[Dataset excerpts]
# # # # #

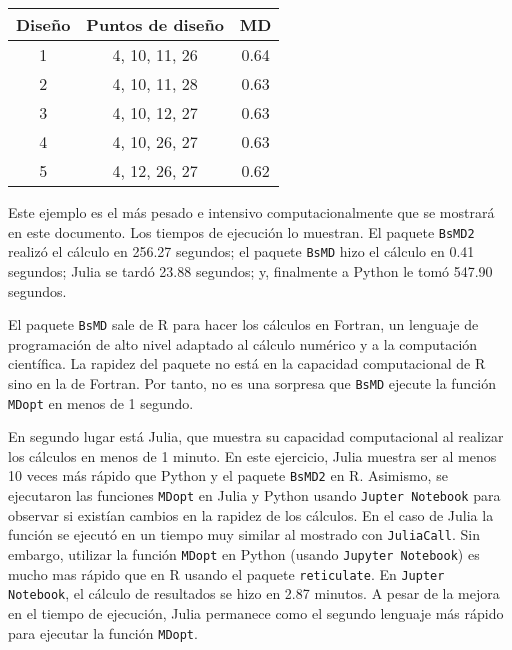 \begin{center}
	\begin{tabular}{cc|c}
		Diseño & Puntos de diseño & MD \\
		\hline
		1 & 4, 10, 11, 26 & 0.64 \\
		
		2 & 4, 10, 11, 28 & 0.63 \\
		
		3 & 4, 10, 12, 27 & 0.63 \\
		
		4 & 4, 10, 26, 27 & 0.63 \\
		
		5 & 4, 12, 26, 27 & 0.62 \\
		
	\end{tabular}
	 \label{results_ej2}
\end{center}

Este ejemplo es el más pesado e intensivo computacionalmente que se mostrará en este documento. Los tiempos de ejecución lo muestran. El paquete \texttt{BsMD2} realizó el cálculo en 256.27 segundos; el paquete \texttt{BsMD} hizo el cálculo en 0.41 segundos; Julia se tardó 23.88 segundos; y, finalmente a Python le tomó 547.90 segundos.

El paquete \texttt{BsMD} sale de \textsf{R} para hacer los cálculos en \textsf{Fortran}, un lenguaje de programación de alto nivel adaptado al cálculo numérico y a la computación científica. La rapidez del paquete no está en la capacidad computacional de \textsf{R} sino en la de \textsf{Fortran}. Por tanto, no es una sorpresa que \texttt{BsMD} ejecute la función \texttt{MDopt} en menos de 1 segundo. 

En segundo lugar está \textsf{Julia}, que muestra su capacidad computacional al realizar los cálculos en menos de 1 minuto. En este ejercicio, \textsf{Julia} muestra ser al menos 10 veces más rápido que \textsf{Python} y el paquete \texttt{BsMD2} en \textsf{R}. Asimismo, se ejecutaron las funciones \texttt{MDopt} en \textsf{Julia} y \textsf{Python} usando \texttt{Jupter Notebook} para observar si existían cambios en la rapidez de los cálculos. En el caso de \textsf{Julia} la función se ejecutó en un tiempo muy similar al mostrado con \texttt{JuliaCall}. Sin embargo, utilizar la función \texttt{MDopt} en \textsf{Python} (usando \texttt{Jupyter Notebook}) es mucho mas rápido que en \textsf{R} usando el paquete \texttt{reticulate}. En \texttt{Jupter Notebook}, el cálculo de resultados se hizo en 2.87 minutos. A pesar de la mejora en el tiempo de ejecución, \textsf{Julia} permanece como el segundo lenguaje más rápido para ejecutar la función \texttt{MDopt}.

# # # # #

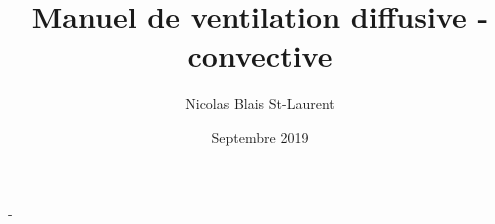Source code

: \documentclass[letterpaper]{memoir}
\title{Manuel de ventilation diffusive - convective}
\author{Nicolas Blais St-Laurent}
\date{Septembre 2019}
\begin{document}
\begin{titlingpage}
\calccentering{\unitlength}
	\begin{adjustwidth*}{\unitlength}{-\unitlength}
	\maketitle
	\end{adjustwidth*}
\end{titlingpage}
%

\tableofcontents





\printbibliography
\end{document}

# # # # #

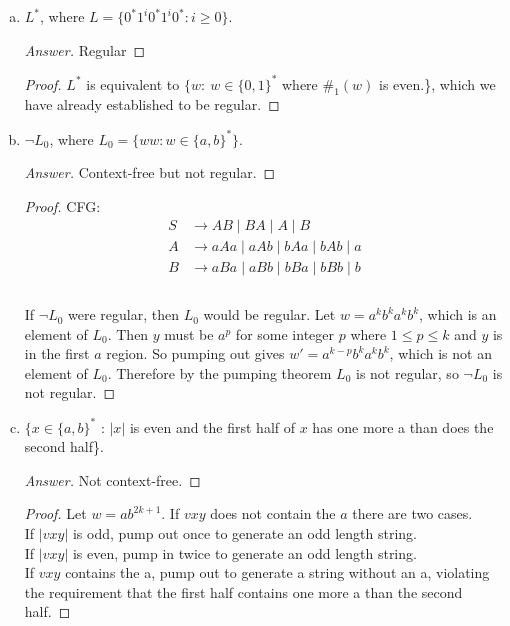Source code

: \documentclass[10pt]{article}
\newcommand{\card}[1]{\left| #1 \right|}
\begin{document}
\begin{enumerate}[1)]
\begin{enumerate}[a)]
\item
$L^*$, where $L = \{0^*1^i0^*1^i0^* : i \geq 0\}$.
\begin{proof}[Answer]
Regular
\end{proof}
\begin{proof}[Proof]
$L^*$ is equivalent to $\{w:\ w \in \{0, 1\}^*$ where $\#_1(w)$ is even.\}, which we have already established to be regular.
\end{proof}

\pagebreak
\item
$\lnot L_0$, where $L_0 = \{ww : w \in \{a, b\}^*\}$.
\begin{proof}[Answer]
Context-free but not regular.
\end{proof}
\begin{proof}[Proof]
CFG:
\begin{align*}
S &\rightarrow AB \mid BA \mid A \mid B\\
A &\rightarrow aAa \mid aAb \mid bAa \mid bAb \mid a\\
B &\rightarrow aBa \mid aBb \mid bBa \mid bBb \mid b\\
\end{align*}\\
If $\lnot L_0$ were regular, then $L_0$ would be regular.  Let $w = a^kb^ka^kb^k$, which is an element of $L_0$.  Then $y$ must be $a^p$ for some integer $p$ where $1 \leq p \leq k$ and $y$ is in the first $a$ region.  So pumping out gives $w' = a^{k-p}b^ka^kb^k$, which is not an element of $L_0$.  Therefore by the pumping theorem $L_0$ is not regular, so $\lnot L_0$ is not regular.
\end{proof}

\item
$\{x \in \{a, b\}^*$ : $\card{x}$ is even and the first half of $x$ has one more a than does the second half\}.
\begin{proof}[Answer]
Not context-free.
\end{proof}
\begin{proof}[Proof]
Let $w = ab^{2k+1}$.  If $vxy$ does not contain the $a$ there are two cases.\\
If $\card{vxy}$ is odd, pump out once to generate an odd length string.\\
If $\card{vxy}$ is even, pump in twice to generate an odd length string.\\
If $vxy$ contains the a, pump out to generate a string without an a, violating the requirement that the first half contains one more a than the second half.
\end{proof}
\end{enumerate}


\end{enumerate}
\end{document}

# # # # #

* What you should do
Search the records for the word "titlingpage" and return every line that holds it.

* Exercise response
\begin{titlingpage}
\end{titlingpage}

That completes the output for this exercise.